Getting Data In

Powershell script to extract events from a log file - many dupe events indexed in Splunk

a_splunk_user
Path Finder

Question - is there a CRC equivalent for data indexed from a Powershell function?

On a server, I have a log file generated everyday. There are many events in this daily log file, but I only need to index a specific event.

My approach was to create a powershell script which matches a specified string and returns the lines (the content, not the line number) that contain these events. Running the script from the Powershell CLE appears to work as expected.

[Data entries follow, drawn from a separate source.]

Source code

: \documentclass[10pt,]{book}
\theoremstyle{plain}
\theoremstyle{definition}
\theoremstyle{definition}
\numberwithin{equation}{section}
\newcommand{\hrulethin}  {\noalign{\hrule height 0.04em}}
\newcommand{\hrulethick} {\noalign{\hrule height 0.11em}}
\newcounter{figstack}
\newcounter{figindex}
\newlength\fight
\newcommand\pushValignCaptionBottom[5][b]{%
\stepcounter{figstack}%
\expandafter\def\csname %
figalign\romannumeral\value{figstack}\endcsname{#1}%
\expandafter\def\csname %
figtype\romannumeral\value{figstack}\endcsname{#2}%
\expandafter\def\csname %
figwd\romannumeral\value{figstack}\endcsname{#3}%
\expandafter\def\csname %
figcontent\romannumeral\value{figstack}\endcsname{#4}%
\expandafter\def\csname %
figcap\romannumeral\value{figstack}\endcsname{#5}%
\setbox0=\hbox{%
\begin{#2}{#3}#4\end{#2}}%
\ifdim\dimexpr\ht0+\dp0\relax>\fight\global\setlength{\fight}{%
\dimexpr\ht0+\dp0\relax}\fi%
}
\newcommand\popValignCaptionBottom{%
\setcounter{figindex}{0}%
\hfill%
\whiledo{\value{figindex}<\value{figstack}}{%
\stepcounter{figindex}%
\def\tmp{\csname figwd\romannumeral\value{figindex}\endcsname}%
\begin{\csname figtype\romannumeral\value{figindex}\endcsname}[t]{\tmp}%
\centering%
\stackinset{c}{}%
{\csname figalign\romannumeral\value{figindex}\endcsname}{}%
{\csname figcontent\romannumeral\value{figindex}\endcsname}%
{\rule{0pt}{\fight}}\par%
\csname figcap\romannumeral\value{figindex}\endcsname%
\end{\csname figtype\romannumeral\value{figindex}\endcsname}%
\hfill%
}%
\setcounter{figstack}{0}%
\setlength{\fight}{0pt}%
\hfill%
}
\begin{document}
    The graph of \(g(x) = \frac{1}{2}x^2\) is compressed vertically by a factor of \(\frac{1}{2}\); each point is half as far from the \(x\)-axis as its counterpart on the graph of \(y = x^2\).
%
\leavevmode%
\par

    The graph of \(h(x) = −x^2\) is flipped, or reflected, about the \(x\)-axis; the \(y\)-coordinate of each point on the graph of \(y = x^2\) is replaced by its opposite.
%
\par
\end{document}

I then created the following stanza in inputs.conf on the UF of the server:
[powershell://apache_search_test]
script = . "C:<subdirectories>\scanApacheLog_Splunk.ps1"
sourcetype = apache_test
schedule = 60
disabled = 0

My test condition was to match the string "30/Jun/2017:09:59:17 -0400" - I see that the four events with this timestamp are indexed:
xxx.xxx.xxx.xxx - - [30/Jun/2017:09:59:17 -0400] "HEAD /enterprise HTTP/1.0" 302 -
xxx.xxx.xxx.xxx - - [30/Jun/2017:09:59:17 -0400] "POST /u/xmlrpc HTTP/1.1" 200 120
xxx.xxx.xxx.xxx - - [30/Jun/2017:09:59:17 -0400] "POST /u/xmlrpc HTTP/1.1" 200 120
xxx.xxx.xxx.xxx - - [30/Jun/2017:09:59:17 -0400] "POST /u/xmlrpc HTTP/1.1" 200 120

The problem is these events are additionally indexed each time the schedule of the stanza runs. But I only want the four events indexed (or less if they are not unique).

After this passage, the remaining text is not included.